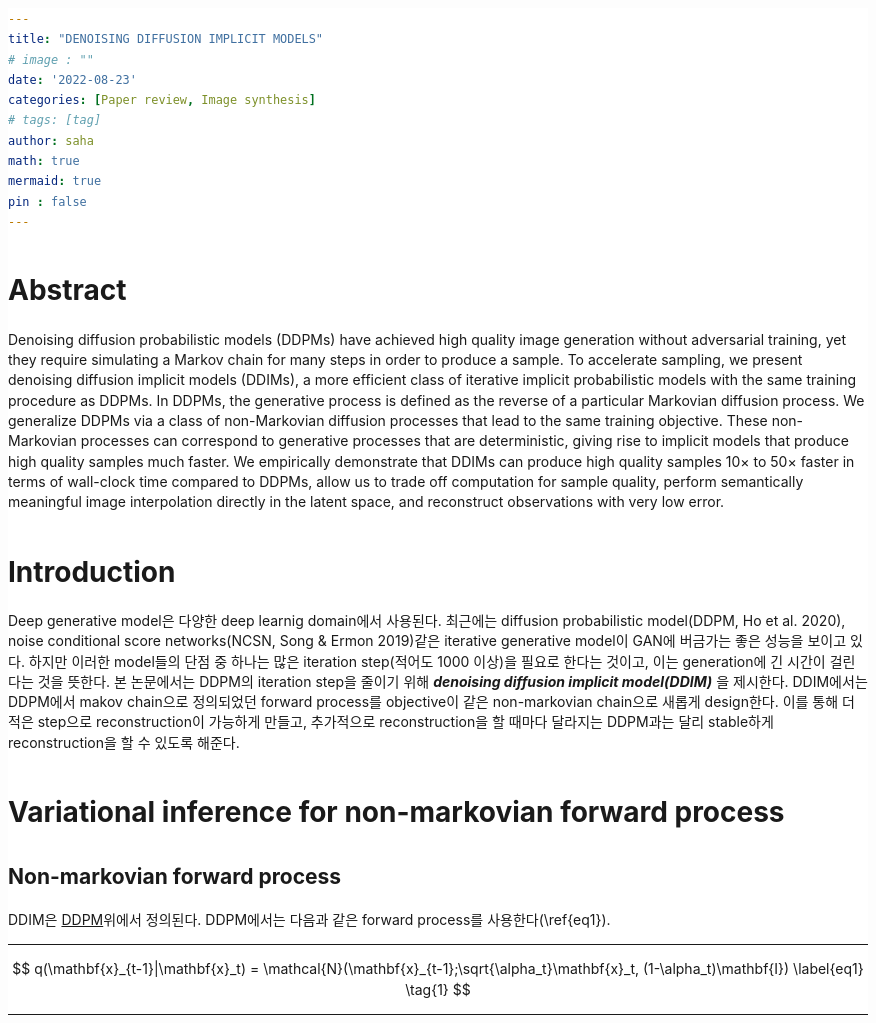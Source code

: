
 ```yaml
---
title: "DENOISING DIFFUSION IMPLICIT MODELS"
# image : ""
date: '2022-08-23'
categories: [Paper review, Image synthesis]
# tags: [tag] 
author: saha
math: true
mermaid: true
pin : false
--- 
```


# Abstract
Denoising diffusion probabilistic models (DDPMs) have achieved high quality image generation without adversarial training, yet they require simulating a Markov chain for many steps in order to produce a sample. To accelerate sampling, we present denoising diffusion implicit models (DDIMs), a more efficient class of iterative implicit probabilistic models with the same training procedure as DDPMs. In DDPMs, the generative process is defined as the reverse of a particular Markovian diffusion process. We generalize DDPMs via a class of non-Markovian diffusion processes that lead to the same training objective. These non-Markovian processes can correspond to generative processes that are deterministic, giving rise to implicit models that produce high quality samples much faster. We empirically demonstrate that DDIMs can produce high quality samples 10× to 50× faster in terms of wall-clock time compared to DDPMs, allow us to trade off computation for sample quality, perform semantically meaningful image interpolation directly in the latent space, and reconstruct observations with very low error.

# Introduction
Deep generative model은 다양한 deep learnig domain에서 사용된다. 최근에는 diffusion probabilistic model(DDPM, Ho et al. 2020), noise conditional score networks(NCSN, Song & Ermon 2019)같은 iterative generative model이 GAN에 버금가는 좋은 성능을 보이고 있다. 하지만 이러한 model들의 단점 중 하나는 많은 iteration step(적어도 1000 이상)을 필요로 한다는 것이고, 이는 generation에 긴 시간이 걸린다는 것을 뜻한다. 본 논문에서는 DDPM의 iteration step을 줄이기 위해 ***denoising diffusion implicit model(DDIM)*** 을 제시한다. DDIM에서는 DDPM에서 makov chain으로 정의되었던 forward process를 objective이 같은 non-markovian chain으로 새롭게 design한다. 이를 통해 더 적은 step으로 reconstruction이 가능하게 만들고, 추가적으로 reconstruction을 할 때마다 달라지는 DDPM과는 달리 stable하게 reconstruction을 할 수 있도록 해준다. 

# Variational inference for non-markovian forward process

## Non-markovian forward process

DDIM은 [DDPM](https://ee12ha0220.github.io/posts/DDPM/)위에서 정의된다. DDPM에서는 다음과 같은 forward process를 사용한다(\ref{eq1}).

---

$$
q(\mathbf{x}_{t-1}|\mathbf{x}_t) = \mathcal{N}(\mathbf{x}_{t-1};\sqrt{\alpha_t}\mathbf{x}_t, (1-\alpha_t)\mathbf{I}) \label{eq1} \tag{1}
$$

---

» What you are asked to do: Your task is to set down every entry exactly, leaving out any picture it contains.

» Answer section:
Source code

:
 ```yaml
---
title: "DENOISING DIFFUSION IMPLICIT MODELS"
# image : ""
date: '2022-08-23'
categories: [Paper review, Image synthesis]
# tags: [tag] 
author: saha
math: true
mermaid: true
pin : false
--- 
```


# Abstract
Denoising diffusion probabilistic models (DDPMs) have achieved high quality image generation without adversarial training, yet they require simulating a Markov chain for many steps in order to produce a sample. To accelerate sampling, we present denoising diffusion implicit models (DDIMs), a more efficient class of iterative implicit probabilistic models with the same training procedure as DDPMs. In DDPMs, the generative process is defined as the reverse of a particular Markovian diffusion process. We generalize DDPMs via a class of non-Markovian diffusion processes that lead to the same training objective. These non-Markovian processes can correspond to generative processes that are deterministic, giving rise to implicit models that produce high quality samples much faster. We empirically demonstrate that DDIMs can produce high quality samples 10× to 50× faster in terms of wall-clock time compared to DDPMs, allow us to trade off computation for sample quality, perform semantically meaningful image interpolation directly in the latent space, and reconstruct observations with very low error.

# Introduction
Deep generative model은 다양한 deep learnig domain에서 사용된다. 최근에는 diffusion probabilistic model(DDPM, Ho et al. 2020), noise conditional score networks(NCSN, Song & Ermon 2019)같은 iterative generative model이 GAN에 버금가는 좋은 성능을 보이고 있다. 하지만 이러한 model들의 단점 중 하나는 많은 iteration step(적어도 1000 이상)을 필요로 한다는 것이고, 이는 generation에 긴 시간이 걸린다는 것을 뜻한다. 본 논문에서는 DDPM의 iteration step을 줄이기 위해 ***denoising diffusion implicit model(DDIM)*** 을 제시한다. DDIM에서는 DDPM에서 makov chain으로 정의되었던 forward process를 objective이 같은 non-markovian chain으로 새롭게 design한다. 이를 통해 더 적은 step으로 reconstruction이 가능하게 만들고, 추가적으로 reconstruction을 할 때마다 달라지는 DDPM과는 달리 stable하게 reconstruction을 할 수 있도록 해준다. 

# Variational inference for non-markovian forward process

## Non-markovian forward process

DDIM은 [DDPM](https://ee12ha0220.github.io/posts/DDPM/)위에서 정의된다. DDPM에서는 다음과 같은 forward process를 사용한다(\ref{eq1}).

---

$$
q(\mathbf{x}_{t-1}|\mathbf{x}_t) = \mathcal{N}(\mathbf{x}_{t-1};\sqrt{\alpha_t}\mathbf{x}_t, (1-\alpha_t)\mathbf{I}) \label{eq1} \tag{1}
$$

---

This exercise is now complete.